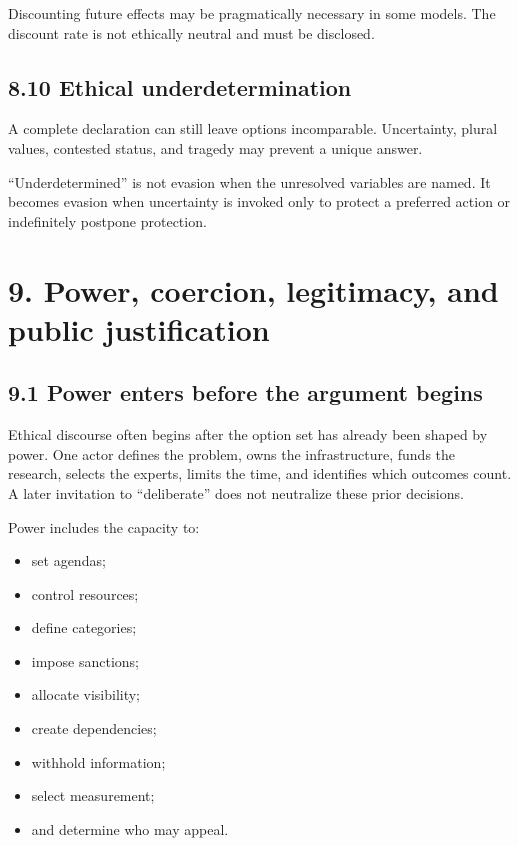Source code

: \documentclass[
  11pt,
]{article}
\providecommand{\tightlist}{%
  \setlength{\itemsep}{0pt}\setlength{\parskip}{0pt}}
\begin{document}
Discounting future effects may be pragmatically necessary in some
models. The discount rate is not ethically neutral and must be
disclosed.

\subsection{8.10 Ethical
underdetermination}\label{ethical-underdetermination}

A complete declaration can still leave options incomparable.
Uncertainty, plural values, contested status, and tragedy may prevent a
unique answer.

``Underdetermined'' is not evasion when the unresolved variables are
named. It becomes evasion when uncertainty is invoked only to protect a
preferred action or indefinitely postpone protection.

\section{9. Power, coercion, legitimacy, and public
justification}\label{power-coercion-legitimacy-and-public-justification}

\subsection{9.1 Power enters before the argument
begins}\label{power-enters-before-the-argument-begins}

Ethical discourse often begins after the option set has already been
shaped by power. One actor defines the problem, owns the infrastructure,
funds the research, selects the experts, limits the time, and identifies
which outcomes count. A later invitation to ``deliberate'' does not
neutralize these prior decisions.

Power includes the capacity to:

\begin{itemize}
\tightlist
\item
  set agendas;
\item
  control resources;
\item
  define categories;
\item
  impose sanctions;
\item
  allocate visibility;
\item
  create dependencies;
\item
  withhold information;
\item
  select measurement;
\item
  and determine who may appeal.
\end{itemize}
\end{document}
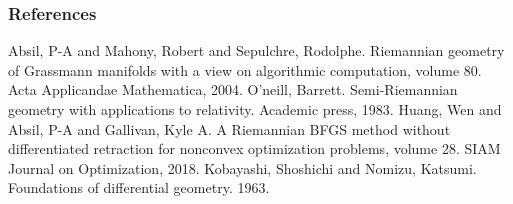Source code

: \documentclass[notheorems,envcountsect,pdfpagemode=FullScreen,12pt]{beamer}
\theoremstyle{plain}
\theoremstyle{definition}
\theoremstyle{example}
\begin{document}
\begin{frame}
\frametitle{References}
\begin{thebibliography}{99}
 Absil, P-A and Mahony, Robert and Sepulchre, Rodolphe. Riemannian geometry of Grassmann manifolds with a view on algorithmic computation, volume 80. Acta Applicandae Mathematica, 2004.
 O'neill, Barrett. Semi-Riemannian geometry with applications to relativity. Academic press, 1983.
 Huang, Wen and Absil, P-A and Gallivan, Kyle A. A Riemannian BFGS method without differentiated retraction for nonconvex optimization problems, volume 28. SIAM Journal on Optimization, 2018.
 Kobayashi, Shoshichi and Nomizu, Katsumi. Foundations of differential geometry. 1963.
\end{thebibliography}
\end{frame}

\begin{frame}	
\end{frame}
\end{document}
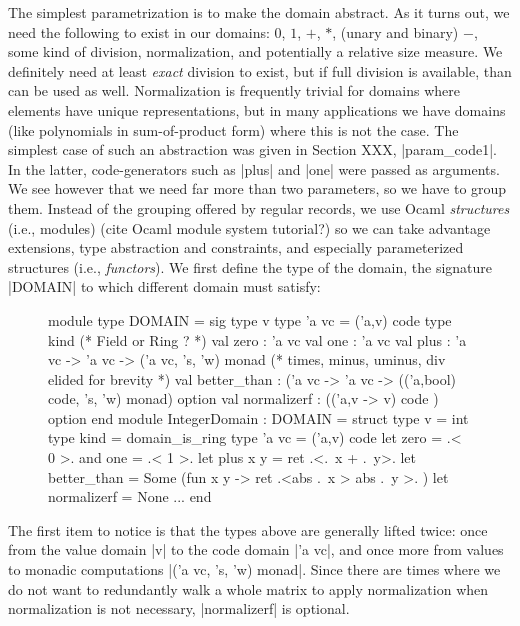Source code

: \documentclass{llncs}
\begin{document}
The simplest parametrization is to make the domain abstract. As it 
turns out, we need the following to exist in our domains:  $0$, $1$,
$+$, $*$, (unary and binary) $-$, some kind of division, normalization,
and potentially a relative size measure.  We definitely need at least
\emph{exact} division to exist, but if full division is available, than
can be used as well.  Normalization is frequently trivial for domains
where elements have unique representations, but in many applications
we have domains (like polynomials in sum-of-product form) where this
is not the case.  The simplest case of such an abstraction was given
in Section XXX, |param_code1|. In the latter, code-generators such as
|plus| and |one| were passed as arguments. We see however that we 
need far more than two parameters, so we have to group them. Instead
of the grouping offered by regular records, we use Ocaml
\emph{structures} (i.e., modules) (cite Ocaml module system tutorial?)
so we can take advantage extensions, type abstraction and constraints,
and especially parameterized structures (i.e., \emph{functors}).
We first define the type of the domain, the signature |DOMAIN| to which
different domain must satisfy:
\begin{figure}
\begin{code}
module type DOMAIN = sig
  type v    type 'a vc = ('a,v) code
  type kind (* Field or Ring ? *)
  val zero : 'a vc   val one : 'a vc
  val plus : 'a vc -> 'a vc -> ('a vc, 's, 'w) monad
  (* times, minus, uminus, div elided for brevity *)
  val better_than : ('a vc -> 'a vc -> 
      (('a,bool) code, 's, 'w) monad) option
  val normalizerf : (('a,v -> v) code ) option
end 
module IntegerDomain : DOMAIN = struct
  type v = int  type kind = domain_is_ring
  type 'a vc = ('a,v) code
  let zero = .< 0 >.  and one = .< 1 >. 
  let plus x y = ret .<.~x + .~y>. 
  let better_than = Some (fun x y -> ret .<abs .~x > abs .~y >. )
  let normalizerf = None
  ...
end
\end{code}
\end{figure}
\noindent  The first item to notice is that the types above are
generally lifted twice: once from the value domain |v| to the code
domain |'a vc|, and once more from values to monadic computations
|('a vc, 's, 'w) monad|.  Since there are times where we do not want
to redundantly walk a whole matrix to apply normalization when 
normalization is not necessary, |normalizerf| is optional.
\end{document}

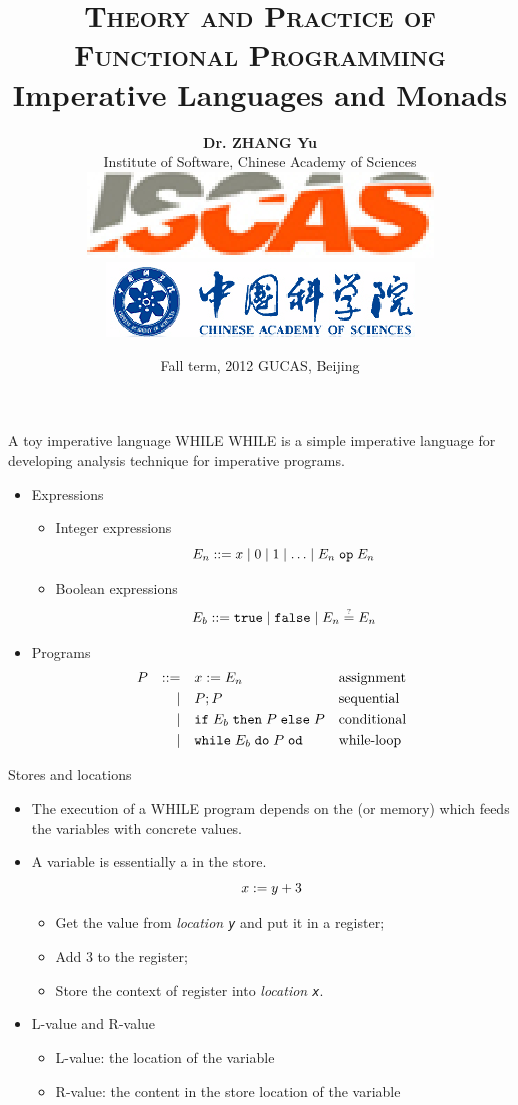 \documentclass[paper=screen,mode=present,style=zysimple]{powerdot}
\title{{\small \textsc{Theory and Practice of Functional Programming}}
\\[12pt]
{\Large \color{TitleColor} Imperative Languages and Monads}
}
\author{\small \textbf{Dr. ZHANG Yu}
  \\[2pt] \small Institute of Software, Chinese Academy of Sciences 
  \\[5pt] \includegraphics[height=.04\slideheight]{iscas.eps} 
  \qquad \qquad 
  \includegraphics[height=.04\slideheight]{cas.eps}
}
\date{\scriptsize Fall term, 2012 \qquad GUCAS, Beijing}
\begin{document}
\maketitle 

\begin{slide}{A toy imperative language WHILE}
WHILE is a simple imperative language for developing analysis technique for imperative programs.
\begin{itemize}
\item Expressions
\begin{itemize}
\item Integer expressions
\vspace*{-0.5em}
\[
E_n ::= x \mid 0 \mid 1 \mid \ldots \mid E_n \cop E_n 
\vspace*{-1.6em}
\]
\item Boolean expressions
\vspace*{-0.5em}
\[
E_b ::= \ctrue \mid \cfalse \mid E_n \eqtest E_n 
\vspace*{-0.6em}
\]
\end{itemize}
\item Programs 
\vspace*{-0.5em}
\[
\begin{array}{lrll}
P & ::= & x := E_n  & \mbox{assignment} 
\\[0.3em] & \mid & 
P; P & \mbox{sequential}
\\[0.3em] & \mid & 
\mathtt{if} \; {E_b} \; \mathtt{then} \; {P} \; \mathtt{else} \; {P} & \mbox{conditional} 
\\[0.3em] & \mid & 
\mathtt{while}\; {E_b} \; \mathtt{do} \; {P} \; \mathtt{od} & \mbox{while-loop}
\end{array}
\]
\end{itemize}
\end{slide}

\begin{slide}[method=direct]{Stores and locations}
\begin{itemize}
\item The execution of a WHILE program depends on the  (or memory) which feeds 
  the variables with concrete values. \\[0.3em]
\item A variable is essentially a  in the store.
\vspace*{-0.5em}
\[
x := y + 3
\vspace*{-0.6em}
\]
\begin{itemize}
\item Get the value from {\em location \verb|y|} and put it in a register;
\item Add 3 to the register;
\item Store the context of register into {\em location \verb|x|}.
\end{itemize}
\item L-value and R-value
\begin{itemize}
\item L-value: the location of the variable \\[0.2em]
\item R-value: the content in the store location of the variable
\end{itemize}
\end{itemize}
\end{slide}
\end{document}
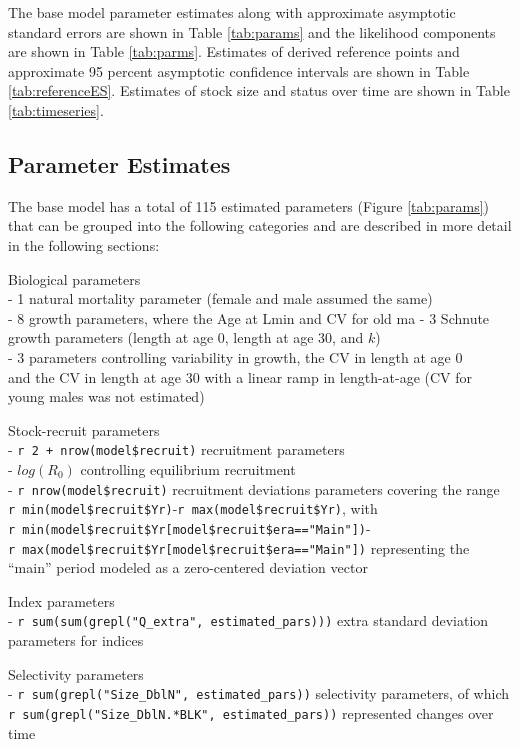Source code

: \documentclass[
  english,
  a4paper,
]{article}
\begin{document}
The base model parameter estimates along with approximate asymptotic standard errors are shown in Table \ref{tab:params} and the likelihood components are shown in Table \ref{tab:parms}. Estimates of derived reference points and approximate 95 percent asymptotic confidence intervals are shown in Table \ref{tab:referenceES}. Estimates of stock size and status over time are shown in Table \ref{tab:timeseries}.

\hypertarget{parameter-estimates}{%
\subsection{Parameter Estimates}\label{parameter-estimates}}

The base model has a total of 115 estimated parameters
(Figure \ref{tab:params}) that can be grouped into the following
categories and are described in more detail in the following sections:

Biological parameters\\
- 1 natural mortality parameter (female and male assumed the same)\\
- 8 growth parameters, where the Age at Lmin and CV for old ma
- 3 Schnute growth parameters (length at age 0, length at age 30, and \(k\))\\
- 3 parameters controlling variability in growth, the CV in length at age 0\\
and the CV in length at age 30 with a linear ramp in length-at-age (CV for young males was not estimated)

Stock-recruit parameters\\
- \texttt{r\ 2\ +\ nrow(model\$recruit)} recruitment parameters\\
- \(log(R_0)\) controlling equilibrium recruitment\\
- \texttt{r\ nrow(model\$recruit)} recruitment deviations parameters covering the range\\
\texttt{r\ min(model\$recruit\$Yr)}-\texttt{r\ max(model\$recruit\$Yr)}, with
\texttt{r\ min(model\$recruit\$Yr{[}model\$recruit\$era=="Main"{]})}-\texttt{r\ max(model\$recruit\$Yr{[}model\$recruit\$era=="Main"{]})}
representing the ``main'' period modeled as a zero-centered deviation vector

Index parameters\\
- \texttt{r\ sum(sum(grepl("Q\_extra",\ estimated\_pars)))} extra standard deviation parameters
for indices

Selectivity parameters\\
- \texttt{r\ sum(grepl("Size\_DblN",\ estimated\_pars))} selectivity parameters, of which
\texttt{r\ sum(grepl("Size\_DblN.*BLK",\ estimated\_pars))} represented changes over time
\end{document}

> WHAT IS REQUIRED: Reproduce only the lines running from the one with "Biological parameters\\" through the final line of the listing above, both ends included.

> EXERCISE ANSWER:
Biological parameters\\
- 1 natural mortality parameter (female and male assumed the same)\\
- 8 growth parameters, where the Age at Lmin and CV for old ma
- 3 Schnute growth parameters (length at age 0, length at age 30, and \(k\))\\
- 3 parameters controlling variability in growth, the CV in length at age 0\\
and the CV in length at age 30 with a linear ramp in length-at-age (CV for young males was not estimated)

Stock-recruit parameters\\
- \texttt{r\ 2\ +\ nrow(model\$recruit)} recruitment parameters\\
- \(log(R_0)\) controlling equilibrium recruitment\\
- \texttt{r\ nrow(model\$recruit)} recruitment deviations parameters covering the range\\
\texttt{r\ min(model\$recruit\$Yr)}-\texttt{r\ max(model\$recruit\$Yr)}, with
\texttt{r\ min(model\$recruit\$Yr{[}model\$recruit\$era=="Main"{]})}-\texttt{r\ max(model\$recruit\$Yr{[}model\$recruit\$era=="Main"{]})}
representing the ``main'' period modeled as a zero-centered deviation vector

Index parameters\\
- \texttt{r\ sum(sum(grepl("Q\_extra",\ estimated\_pars)))} extra standard deviation parameters
for indices

Selectivity parameters\\
- \texttt{r\ sum(grepl("Size\_DblN",\ estimated\_pars))} selectivity parameters, of which
\texttt{r\ sum(grepl("Size\_DblN.*BLK",\ estimated\_pars))} represented changes over time
\end{document}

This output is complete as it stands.